O próximo passo foi passear pelas ruas e entrar em contato com os hábitos da população. A Eslovênia sofreu influência de vários povos ao longo da história, tornando-se um país carregado de particularidades culturais. “Para a minha alegria, no fim do dia o tempo melhorou e pude voltar ao centro e refazer meus passos para ver as ruas e as lindas igrejas iluminadas. Consegui ver muitas pessoas nas ruas, transitando, comendo algo a céu aberto ou nos restaurantes, crianças brincando e uma ‘bandinha de rua’ tocando um som alegre.

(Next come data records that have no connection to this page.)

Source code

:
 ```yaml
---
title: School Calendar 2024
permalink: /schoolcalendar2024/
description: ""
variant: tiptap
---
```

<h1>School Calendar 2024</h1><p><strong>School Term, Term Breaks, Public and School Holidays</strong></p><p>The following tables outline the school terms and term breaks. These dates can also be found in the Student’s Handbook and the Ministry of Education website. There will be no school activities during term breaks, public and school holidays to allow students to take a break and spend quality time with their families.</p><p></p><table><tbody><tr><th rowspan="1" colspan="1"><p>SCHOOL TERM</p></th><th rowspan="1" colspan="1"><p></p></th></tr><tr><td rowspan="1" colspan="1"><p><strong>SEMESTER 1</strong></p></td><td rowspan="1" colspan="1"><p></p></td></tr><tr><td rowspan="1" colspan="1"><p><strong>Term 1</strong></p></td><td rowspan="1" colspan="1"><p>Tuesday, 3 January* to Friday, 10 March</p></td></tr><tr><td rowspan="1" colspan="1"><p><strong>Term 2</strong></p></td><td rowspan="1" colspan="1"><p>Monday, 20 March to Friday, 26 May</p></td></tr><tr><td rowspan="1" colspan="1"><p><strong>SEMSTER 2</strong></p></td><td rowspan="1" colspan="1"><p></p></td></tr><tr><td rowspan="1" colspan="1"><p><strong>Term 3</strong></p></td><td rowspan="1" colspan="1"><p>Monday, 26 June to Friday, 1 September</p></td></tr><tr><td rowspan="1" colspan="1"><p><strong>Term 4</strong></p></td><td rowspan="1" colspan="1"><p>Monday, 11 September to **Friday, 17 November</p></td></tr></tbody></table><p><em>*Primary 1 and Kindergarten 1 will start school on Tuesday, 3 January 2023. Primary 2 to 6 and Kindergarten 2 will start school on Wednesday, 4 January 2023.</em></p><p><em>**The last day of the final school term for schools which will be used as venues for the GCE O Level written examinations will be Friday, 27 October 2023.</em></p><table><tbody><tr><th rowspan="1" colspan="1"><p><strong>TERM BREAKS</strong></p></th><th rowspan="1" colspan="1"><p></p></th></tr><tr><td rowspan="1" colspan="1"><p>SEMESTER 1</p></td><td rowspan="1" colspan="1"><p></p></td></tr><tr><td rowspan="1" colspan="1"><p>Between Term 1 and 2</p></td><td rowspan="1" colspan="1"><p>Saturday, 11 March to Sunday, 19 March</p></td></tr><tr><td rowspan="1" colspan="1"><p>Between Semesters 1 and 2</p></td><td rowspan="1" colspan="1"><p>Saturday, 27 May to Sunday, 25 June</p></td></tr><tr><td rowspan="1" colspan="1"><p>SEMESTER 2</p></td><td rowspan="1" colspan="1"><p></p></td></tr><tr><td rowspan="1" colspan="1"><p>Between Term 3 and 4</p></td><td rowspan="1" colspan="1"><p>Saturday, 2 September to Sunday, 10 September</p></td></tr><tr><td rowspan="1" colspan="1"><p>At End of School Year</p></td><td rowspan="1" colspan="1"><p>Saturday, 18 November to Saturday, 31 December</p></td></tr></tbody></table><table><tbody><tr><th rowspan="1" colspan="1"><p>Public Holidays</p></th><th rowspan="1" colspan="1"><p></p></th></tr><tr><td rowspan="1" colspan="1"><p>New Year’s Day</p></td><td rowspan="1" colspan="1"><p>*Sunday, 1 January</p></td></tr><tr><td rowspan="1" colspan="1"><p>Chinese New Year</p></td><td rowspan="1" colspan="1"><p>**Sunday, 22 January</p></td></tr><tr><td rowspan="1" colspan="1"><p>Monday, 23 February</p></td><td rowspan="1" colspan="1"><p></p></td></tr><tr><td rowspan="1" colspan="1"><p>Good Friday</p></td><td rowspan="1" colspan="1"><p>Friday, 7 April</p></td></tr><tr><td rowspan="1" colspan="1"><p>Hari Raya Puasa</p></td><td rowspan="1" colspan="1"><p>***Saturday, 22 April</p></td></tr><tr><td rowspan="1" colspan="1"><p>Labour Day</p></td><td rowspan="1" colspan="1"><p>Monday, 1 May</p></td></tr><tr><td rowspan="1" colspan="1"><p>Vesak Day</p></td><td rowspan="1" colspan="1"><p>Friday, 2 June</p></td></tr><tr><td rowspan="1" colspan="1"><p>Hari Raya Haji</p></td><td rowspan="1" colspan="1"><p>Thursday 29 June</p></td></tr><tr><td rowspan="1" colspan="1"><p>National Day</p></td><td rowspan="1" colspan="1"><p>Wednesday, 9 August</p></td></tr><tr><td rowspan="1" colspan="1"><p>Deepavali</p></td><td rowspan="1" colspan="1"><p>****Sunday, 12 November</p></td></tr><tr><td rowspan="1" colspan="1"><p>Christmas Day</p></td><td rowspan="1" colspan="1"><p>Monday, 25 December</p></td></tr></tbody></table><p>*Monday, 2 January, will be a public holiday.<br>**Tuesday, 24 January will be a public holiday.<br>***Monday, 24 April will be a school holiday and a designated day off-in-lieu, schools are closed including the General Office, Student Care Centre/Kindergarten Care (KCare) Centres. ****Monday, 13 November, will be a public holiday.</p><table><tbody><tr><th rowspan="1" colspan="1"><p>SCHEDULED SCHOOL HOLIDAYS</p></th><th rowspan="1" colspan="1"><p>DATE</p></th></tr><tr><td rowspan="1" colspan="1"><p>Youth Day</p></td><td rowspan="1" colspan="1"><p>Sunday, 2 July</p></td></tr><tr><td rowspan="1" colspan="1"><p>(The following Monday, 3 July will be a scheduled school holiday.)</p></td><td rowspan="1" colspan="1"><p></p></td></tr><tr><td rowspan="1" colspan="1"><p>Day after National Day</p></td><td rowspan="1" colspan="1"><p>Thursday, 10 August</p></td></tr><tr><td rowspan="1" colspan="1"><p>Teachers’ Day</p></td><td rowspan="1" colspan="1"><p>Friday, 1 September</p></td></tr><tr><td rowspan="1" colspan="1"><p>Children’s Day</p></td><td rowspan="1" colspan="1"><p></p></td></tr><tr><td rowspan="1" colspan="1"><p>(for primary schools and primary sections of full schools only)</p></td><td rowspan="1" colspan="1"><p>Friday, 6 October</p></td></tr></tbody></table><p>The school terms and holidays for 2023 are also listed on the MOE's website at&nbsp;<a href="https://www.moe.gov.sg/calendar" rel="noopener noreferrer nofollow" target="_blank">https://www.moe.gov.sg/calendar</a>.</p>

O povo local dançando, com uma vista incrível para o Castelo de Liubliana, totalmente Iluminado”, detalha. 


Bled

A cidade de Bled também é uma parte indispensável da viagem. Ela é rodeada pelos Alpes Julianos e repleta de paisagens estonteantes. Localizada a cerca de 50 km da capital do país, a atração de maior relevo é o Lago de Bled, o mais popular dentre os 300 lagos da Eslovênia. Quem passar por lá pode realizar atividades como pesca, remo, ciclismo e natação. 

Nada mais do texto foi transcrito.